*Data for the task*.

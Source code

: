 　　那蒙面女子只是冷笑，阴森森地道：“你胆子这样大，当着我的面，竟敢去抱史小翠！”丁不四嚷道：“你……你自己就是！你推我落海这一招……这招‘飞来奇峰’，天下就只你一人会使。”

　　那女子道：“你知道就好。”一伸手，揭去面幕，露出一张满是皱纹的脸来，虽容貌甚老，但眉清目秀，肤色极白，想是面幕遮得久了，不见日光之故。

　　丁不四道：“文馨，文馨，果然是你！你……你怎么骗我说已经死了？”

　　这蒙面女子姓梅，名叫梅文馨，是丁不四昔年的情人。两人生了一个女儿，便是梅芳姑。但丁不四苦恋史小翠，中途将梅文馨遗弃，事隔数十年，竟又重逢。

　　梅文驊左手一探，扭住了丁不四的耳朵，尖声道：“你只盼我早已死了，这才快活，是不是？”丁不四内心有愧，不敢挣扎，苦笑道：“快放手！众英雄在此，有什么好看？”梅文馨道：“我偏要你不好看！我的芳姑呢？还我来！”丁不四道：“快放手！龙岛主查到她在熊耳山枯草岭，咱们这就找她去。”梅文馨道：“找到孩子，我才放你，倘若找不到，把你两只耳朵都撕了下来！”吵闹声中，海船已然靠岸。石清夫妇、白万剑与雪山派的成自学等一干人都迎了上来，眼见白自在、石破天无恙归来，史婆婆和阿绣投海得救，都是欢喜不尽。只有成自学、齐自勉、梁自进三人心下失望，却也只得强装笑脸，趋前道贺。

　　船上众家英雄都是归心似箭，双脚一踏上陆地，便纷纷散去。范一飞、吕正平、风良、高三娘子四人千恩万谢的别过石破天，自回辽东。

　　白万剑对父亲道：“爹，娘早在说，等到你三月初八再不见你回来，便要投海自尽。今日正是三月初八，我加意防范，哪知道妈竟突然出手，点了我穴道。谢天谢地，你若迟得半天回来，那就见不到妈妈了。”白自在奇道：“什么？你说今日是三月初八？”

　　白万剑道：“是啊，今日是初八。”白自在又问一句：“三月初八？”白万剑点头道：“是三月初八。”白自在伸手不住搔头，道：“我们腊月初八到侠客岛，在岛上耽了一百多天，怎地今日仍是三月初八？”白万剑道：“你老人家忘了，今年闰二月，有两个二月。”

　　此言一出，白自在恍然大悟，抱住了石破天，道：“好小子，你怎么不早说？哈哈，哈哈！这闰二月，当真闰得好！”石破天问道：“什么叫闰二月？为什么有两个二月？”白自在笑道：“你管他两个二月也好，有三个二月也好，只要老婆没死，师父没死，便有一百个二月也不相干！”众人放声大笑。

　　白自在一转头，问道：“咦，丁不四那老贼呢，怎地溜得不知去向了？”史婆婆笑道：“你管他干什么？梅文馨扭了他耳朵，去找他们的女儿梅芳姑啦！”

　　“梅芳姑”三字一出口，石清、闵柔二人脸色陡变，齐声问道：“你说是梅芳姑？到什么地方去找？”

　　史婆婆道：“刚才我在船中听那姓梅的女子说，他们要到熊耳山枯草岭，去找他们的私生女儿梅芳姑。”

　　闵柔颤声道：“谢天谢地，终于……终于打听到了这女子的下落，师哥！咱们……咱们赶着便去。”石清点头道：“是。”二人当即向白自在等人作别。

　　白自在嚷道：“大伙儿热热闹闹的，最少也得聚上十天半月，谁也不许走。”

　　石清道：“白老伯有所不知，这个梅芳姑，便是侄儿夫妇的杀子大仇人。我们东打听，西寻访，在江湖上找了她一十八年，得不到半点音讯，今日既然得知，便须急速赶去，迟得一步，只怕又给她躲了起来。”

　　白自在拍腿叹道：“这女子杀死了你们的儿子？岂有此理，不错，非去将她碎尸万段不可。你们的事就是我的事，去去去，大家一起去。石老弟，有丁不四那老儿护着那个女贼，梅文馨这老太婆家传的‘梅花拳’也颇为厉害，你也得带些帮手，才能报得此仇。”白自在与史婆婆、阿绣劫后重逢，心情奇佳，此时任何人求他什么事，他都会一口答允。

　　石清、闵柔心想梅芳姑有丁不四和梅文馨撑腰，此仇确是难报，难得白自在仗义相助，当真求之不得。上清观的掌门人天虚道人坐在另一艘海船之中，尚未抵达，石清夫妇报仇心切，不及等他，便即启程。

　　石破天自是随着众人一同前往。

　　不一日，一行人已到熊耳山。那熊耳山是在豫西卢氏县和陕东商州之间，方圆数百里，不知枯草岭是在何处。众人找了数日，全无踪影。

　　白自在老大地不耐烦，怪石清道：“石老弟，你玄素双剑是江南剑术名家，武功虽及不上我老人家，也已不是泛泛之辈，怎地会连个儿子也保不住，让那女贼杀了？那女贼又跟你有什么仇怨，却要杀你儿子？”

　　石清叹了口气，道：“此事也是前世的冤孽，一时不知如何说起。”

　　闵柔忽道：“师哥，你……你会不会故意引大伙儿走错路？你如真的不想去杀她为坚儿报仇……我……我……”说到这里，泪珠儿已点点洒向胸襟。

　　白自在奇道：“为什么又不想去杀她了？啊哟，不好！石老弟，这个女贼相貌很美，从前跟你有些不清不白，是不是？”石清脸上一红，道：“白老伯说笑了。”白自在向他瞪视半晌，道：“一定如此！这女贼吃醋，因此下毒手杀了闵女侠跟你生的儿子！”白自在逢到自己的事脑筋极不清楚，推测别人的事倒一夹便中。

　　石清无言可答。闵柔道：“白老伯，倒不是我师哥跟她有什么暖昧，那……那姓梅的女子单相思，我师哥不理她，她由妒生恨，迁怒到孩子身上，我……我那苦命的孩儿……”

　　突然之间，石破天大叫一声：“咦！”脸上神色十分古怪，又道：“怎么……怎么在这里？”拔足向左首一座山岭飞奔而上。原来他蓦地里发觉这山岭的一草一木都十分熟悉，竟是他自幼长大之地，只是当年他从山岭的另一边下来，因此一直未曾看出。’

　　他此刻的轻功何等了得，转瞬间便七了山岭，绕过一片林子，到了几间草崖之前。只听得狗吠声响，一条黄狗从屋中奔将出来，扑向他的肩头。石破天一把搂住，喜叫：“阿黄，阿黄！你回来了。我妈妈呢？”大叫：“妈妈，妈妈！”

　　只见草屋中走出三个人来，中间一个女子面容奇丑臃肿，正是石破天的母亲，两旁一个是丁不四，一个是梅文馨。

*What to do*. Your task is to output all of the data above word for word.

*Solution for this exercise*.
Source code

: 　　那蒙面女子只是冷笑，阴森森地道：“你胆子这样大，当着我的面，竟敢去抱史小翠！”丁不四嚷道：“你……你自己就是！你推我落海这一招……这招‘飞来奇峰’，天下就只你一人会使。”

　　那女子道：“你知道就好。”一伸手，揭去面幕，露出一张满是皱纹的脸来，虽容貌甚老，但眉清目秀，肤色极白，想是面幕遮得久了，不见日光之故。

　　丁不四道：“文馨，文馨，果然是你！你……你怎么骗我说已经死了？”

　　这蒙面女子姓梅，名叫梅文馨，是丁不四昔年的情人。两人生了一个女儿，便是梅芳姑。但丁不四苦恋史小翠，中途将梅文馨遗弃，事隔数十年，竟又重逢。

　　梅文驊左手一探，扭住了丁不四的耳朵，尖声道：“你只盼我早已死了，这才快活，是不是？”丁不四内心有愧，不敢挣扎，苦笑道：“快放手！众英雄在此，有什么好看？”梅文馨道：“我偏要你不好看！我的芳姑呢？还我来！”丁不四道：“快放手！龙岛主查到她在熊耳山枯草岭，咱们这就找她去。”梅文馨道：“找到孩子，我才放你，倘若找不到，把你两只耳朵都撕了下来！”吵闹声中，海船已然靠岸。石清夫妇、白万剑与雪山派的成自学等一干人都迎了上来，眼见白自在、石破天无恙归来，史婆婆和阿绣投海得救，都是欢喜不尽。只有成自学、齐自勉、梁自进三人心下失望，却也只得强装笑脸，趋前道贺。

　　船上众家英雄都是归心似箭，双脚一踏上陆地，便纷纷散去。范一飞、吕正平、风良、高三娘子四人千恩万谢的别过石破天，自回辽东。

　　白万剑对父亲道：“爹，娘早在说，等到你三月初八再不见你回来，便要投海自尽。今日正是三月初八，我加意防范，哪知道妈竟突然出手，点了我穴道。谢天谢地，你若迟得半天回来，那就见不到妈妈了。”白自在奇道：“什么？你说今日是三月初八？”

　　白万剑道：“是啊，今日是初八。”白自在又问一句：“三月初八？”白万剑点头道：“是三月初八。”白自在伸手不住搔头，道：“我们腊月初八到侠客岛，在岛上耽了一百多天，怎地今日仍是三月初八？”白万剑道：“你老人家忘了，今年闰二月，有两个二月。”

　　此言一出，白自在恍然大悟，抱住了石破天，道：“好小子，你怎么不早说？哈哈，哈哈！这闰二月，当真闰得好！”石破天问道：“什么叫闰二月？为什么有两个二月？”白自在笑道：“你管他两个二月也好，有三个二月也好，只要老婆没死，师父没死，便有一百个二月也不相干！”众人放声大笑。

　　白自在一转头，问道：“咦，丁不四那老贼呢，怎地溜得不知去向了？”史婆婆笑道：“你管他干什么？梅文馨扭了他耳朵，去找他们的女儿梅芳姑啦！”

　　“梅芳姑”三字一出口，石清、闵柔二人脸色陡变，齐声问道：“你说是梅芳姑？到什么地方去找？”

　　史婆婆道：“刚才我在船中听那姓梅的女子说，他们要到熊耳山枯草岭，去找他们的私生女儿梅芳姑。”

　　闵柔颤声道：“谢天谢地，终于……终于打听到了这女子的下落，师哥！咱们……咱们赶着便去。”石清点头道：“是。”二人当即向白自在等人作别。

　　白自在嚷道：“大伙儿热热闹闹的，最少也得聚上十天半月，谁也不许走。”

　　石清道：“白老伯有所不知，这个梅芳姑，便是侄儿夫妇的杀子大仇人。我们东打听，西寻访，在江湖上找了她一十八年，得不到半点音讯，今日既然得知，便须急速赶去，迟得一步，只怕又给她躲了起来。”

　　白自在拍腿叹道：“这女子杀死了你们的儿子？岂有此理，不错，非去将她碎尸万段不可。你们的事就是我的事，去去去，大家一起去。石老弟，有丁不四那老儿护着那个女贼，梅文馨这老太婆家传的‘梅花拳’也颇为厉害，你也得带些帮手，才能报得此仇。”白自在与史婆婆、阿绣劫后重逢，心情奇佳，此时任何人求他什么事，他都会一口答允。

　　石清、闵柔心想梅芳姑有丁不四和梅文馨撑腰，此仇确是难报，难得白自在仗义相助，当真求之不得。上清观的掌门人天虚道人坐在另一艘海船之中，尚未抵达，石清夫妇报仇心切，不及等他，便即启程。

　　石破天自是随着众人一同前往。

　　不一日，一行人已到熊耳山。那熊耳山是在豫西卢氏县和陕东商州之间，方圆数百里，不知枯草岭是在何处。众人找了数日，全无踪影。

　　白自在老大地不耐烦，怪石清道：“石老弟，你玄素双剑是江南剑术名家，武功虽及不上我老人家，也已不是泛泛之辈，怎地会连个儿子也保不住，让那女贼杀了？那女贼又跟你有什么仇怨，却要杀你儿子？”

　　石清叹了口气，道：“此事也是前世的冤孽，一时不知如何说起。”

　　闵柔忽道：“师哥，你……你会不会故意引大伙儿走错路？你如真的不想去杀她为坚儿报仇……我……我……”说到这里，泪珠儿已点点洒向胸襟。

　　白自在奇道：“为什么又不想去杀她了？啊哟，不好！石老弟，这个女贼相貌很美，从前跟你有些不清不白，是不是？”石清脸上一红，道：“白老伯说笑了。”白自在向他瞪视半晌，道：“一定如此！这女贼吃醋，因此下毒手杀了闵女侠跟你生的儿子！”白自在逢到自己的事脑筋极不清楚，推测别人的事倒一夹便中。

　　石清无言可答。闵柔道：“白老伯，倒不是我师哥跟她有什么暖昧，那……那姓梅的女子单相思，我师哥不理她，她由妒生恨，迁怒到孩子身上，我……我那苦命的孩儿……”

　　突然之间，石破天大叫一声：“咦！”脸上神色十分古怪，又道：“怎么……怎么在这里？”拔足向左首一座山岭飞奔而上。原来他蓦地里发觉这山岭的一草一木都十分熟悉，竟是他自幼长大之地，只是当年他从山岭的另一边下来，因此一直未曾看出。’

　　他此刻的轻功何等了得，转瞬间便七了山岭，绕过一片林子，到了几间草崖之前。只听得狗吠声响，一条黄狗从屋中奔将出来，扑向他的肩头。石破天一把搂住，喜叫：“阿黄，阿黄！你回来了。我妈妈呢？”大叫：“妈妈，妈妈！”

　　只见草屋中走出三个人来，中间一个女子面容奇丑臃肿，正是石破天的母亲，两旁一个是丁不四，一个是梅文馨。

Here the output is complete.